§ **EXERCISE GOAL**
Count each line below that has the word "used" in it, and give only the total.

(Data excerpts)
[Start of section]
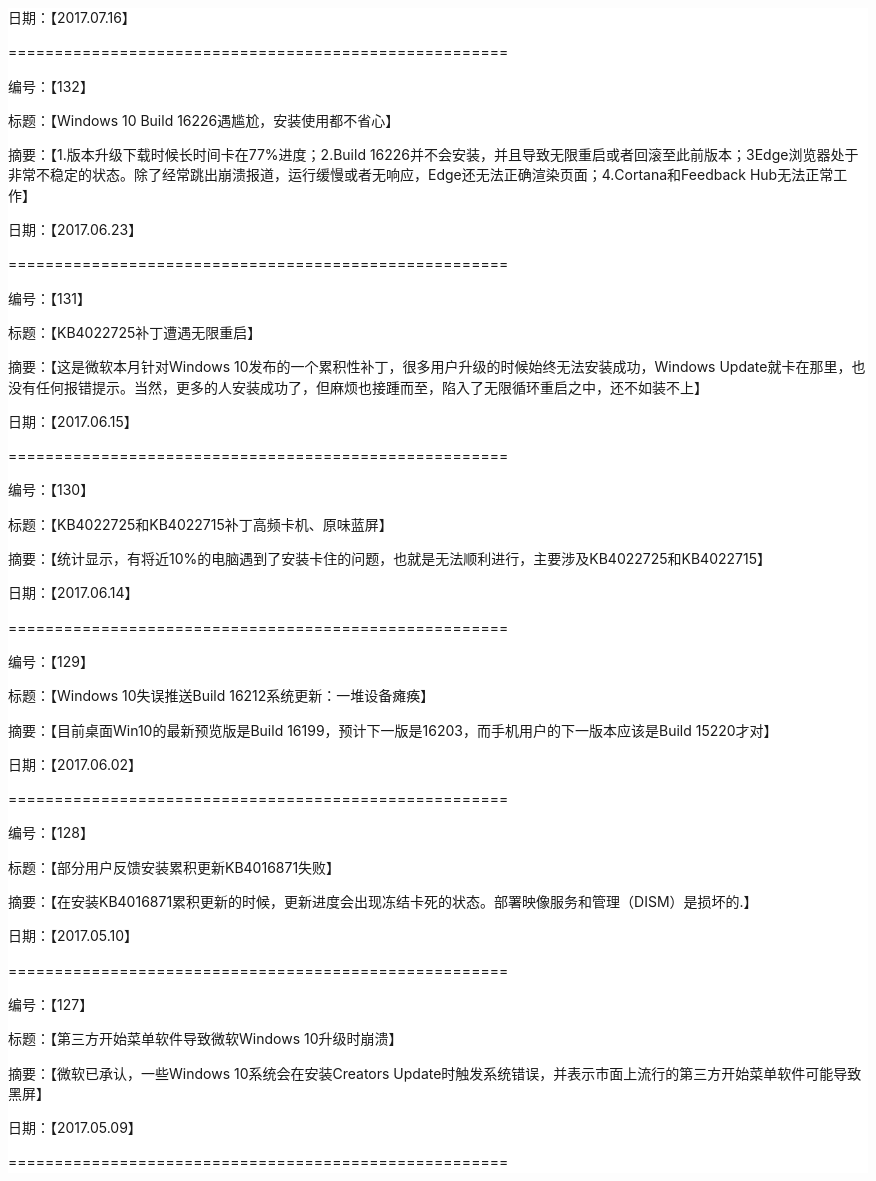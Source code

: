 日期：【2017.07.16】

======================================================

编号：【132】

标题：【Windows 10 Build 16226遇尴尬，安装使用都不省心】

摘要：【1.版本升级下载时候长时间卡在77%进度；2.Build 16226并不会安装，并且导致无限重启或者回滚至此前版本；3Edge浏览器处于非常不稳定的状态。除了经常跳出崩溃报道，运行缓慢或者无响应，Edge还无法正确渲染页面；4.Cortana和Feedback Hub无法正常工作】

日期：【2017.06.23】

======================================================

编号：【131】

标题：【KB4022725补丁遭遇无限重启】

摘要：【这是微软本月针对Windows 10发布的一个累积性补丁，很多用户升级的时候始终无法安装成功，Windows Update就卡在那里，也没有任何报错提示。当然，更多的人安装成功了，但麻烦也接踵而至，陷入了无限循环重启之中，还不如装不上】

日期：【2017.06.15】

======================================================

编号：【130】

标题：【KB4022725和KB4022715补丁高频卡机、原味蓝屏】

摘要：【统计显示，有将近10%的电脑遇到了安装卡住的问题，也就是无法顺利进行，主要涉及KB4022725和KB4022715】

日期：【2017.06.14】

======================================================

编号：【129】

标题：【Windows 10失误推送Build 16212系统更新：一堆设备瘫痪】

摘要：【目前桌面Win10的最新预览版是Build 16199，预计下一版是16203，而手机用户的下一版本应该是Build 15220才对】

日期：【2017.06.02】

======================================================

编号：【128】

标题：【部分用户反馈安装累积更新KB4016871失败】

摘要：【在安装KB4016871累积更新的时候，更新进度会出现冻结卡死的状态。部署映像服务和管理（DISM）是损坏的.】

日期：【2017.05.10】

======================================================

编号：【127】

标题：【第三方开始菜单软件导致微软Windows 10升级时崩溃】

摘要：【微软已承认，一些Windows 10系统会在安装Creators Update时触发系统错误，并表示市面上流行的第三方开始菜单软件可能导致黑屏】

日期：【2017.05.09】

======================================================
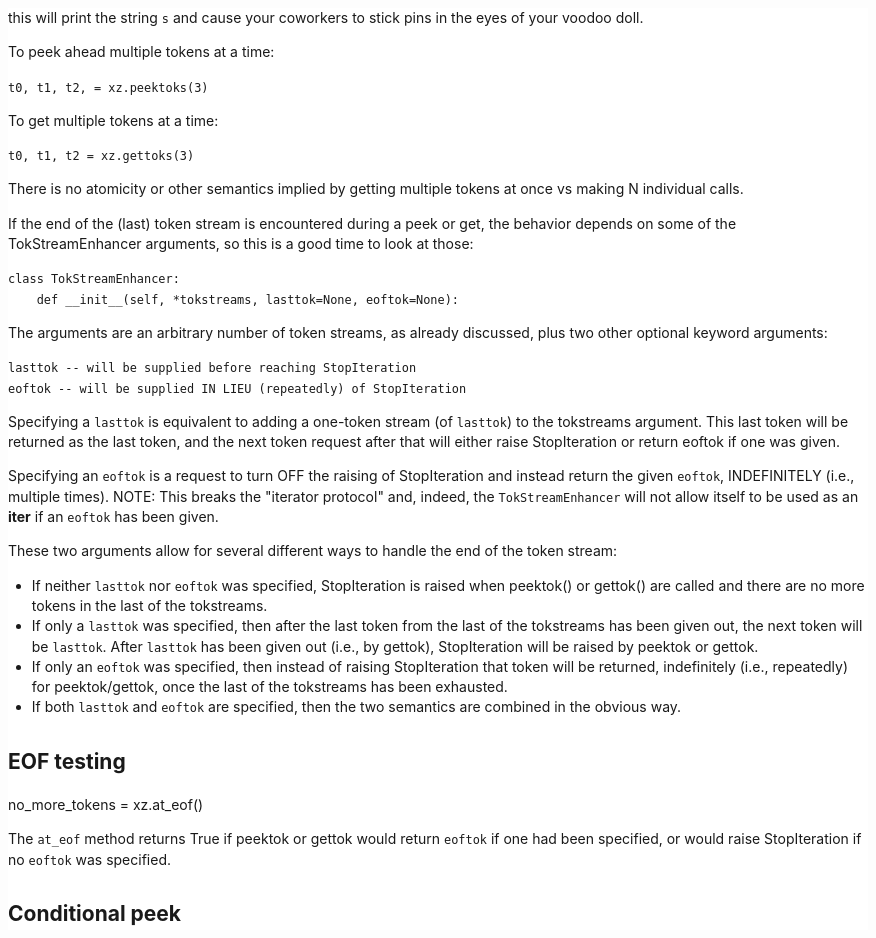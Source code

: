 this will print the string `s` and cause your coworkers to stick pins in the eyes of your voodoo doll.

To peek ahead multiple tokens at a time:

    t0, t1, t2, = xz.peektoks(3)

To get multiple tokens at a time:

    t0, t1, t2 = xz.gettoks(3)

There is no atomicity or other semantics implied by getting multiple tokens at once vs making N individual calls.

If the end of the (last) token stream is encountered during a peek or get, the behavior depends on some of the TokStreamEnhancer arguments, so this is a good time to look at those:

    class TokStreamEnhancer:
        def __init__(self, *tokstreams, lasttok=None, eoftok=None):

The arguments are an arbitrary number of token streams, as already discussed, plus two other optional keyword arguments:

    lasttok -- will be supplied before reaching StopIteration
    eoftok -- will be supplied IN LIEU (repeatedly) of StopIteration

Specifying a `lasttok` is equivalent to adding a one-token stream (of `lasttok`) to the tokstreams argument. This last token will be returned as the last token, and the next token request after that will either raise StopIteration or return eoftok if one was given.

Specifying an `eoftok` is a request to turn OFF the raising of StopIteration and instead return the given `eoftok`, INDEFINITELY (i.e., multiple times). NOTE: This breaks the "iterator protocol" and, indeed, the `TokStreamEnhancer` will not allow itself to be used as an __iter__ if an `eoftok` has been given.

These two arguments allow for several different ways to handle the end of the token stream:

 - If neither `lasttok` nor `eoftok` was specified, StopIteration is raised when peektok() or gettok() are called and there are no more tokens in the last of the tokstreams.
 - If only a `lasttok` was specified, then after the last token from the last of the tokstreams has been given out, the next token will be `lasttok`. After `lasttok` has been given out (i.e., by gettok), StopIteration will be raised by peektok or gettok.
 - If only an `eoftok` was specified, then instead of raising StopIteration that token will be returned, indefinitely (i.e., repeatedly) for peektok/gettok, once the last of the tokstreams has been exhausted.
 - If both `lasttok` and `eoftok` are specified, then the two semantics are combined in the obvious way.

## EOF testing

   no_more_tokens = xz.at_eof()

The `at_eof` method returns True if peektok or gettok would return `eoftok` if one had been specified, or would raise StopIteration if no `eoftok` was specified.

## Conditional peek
[End of section]
[Start of section]
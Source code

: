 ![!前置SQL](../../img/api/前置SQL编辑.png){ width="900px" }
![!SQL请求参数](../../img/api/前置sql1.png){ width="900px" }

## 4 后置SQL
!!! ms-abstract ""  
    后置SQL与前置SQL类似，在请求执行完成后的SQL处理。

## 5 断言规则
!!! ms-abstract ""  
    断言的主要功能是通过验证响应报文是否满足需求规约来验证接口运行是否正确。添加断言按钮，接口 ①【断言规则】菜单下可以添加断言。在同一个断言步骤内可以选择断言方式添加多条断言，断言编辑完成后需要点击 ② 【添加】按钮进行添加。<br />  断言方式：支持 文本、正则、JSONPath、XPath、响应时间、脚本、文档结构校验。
[End of section]
[Start of section]
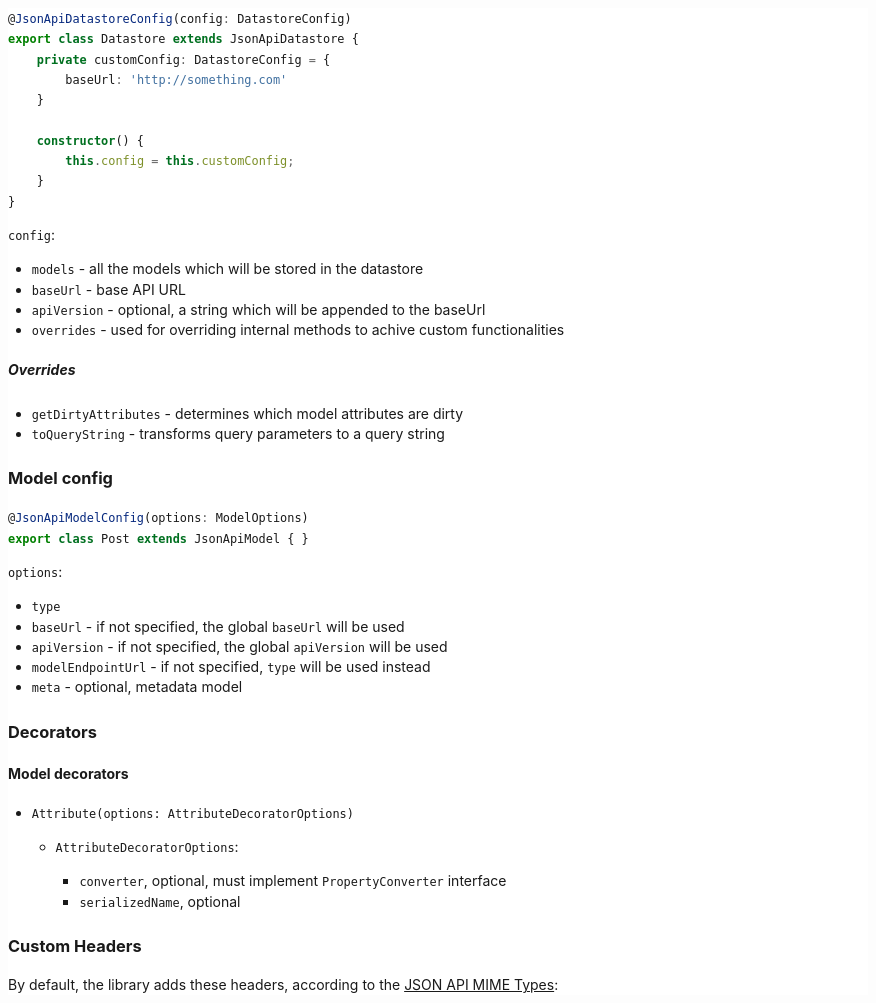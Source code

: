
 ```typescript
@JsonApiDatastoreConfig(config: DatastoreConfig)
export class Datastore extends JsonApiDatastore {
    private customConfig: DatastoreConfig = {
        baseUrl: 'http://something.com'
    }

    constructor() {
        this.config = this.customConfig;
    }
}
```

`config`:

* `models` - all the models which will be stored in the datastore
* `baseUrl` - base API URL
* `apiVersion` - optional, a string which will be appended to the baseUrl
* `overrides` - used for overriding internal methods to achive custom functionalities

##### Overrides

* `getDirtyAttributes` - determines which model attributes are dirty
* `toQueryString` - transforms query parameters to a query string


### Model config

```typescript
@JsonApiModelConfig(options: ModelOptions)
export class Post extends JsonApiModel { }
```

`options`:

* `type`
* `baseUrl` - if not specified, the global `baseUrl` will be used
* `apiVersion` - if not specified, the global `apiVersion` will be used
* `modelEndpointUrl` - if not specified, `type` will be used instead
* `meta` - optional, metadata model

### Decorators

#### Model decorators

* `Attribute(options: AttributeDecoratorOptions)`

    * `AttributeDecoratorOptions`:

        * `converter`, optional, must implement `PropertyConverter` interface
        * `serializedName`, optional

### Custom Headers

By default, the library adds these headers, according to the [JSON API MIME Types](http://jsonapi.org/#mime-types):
[End of section]
§ **RESULT OF THE TASK**
5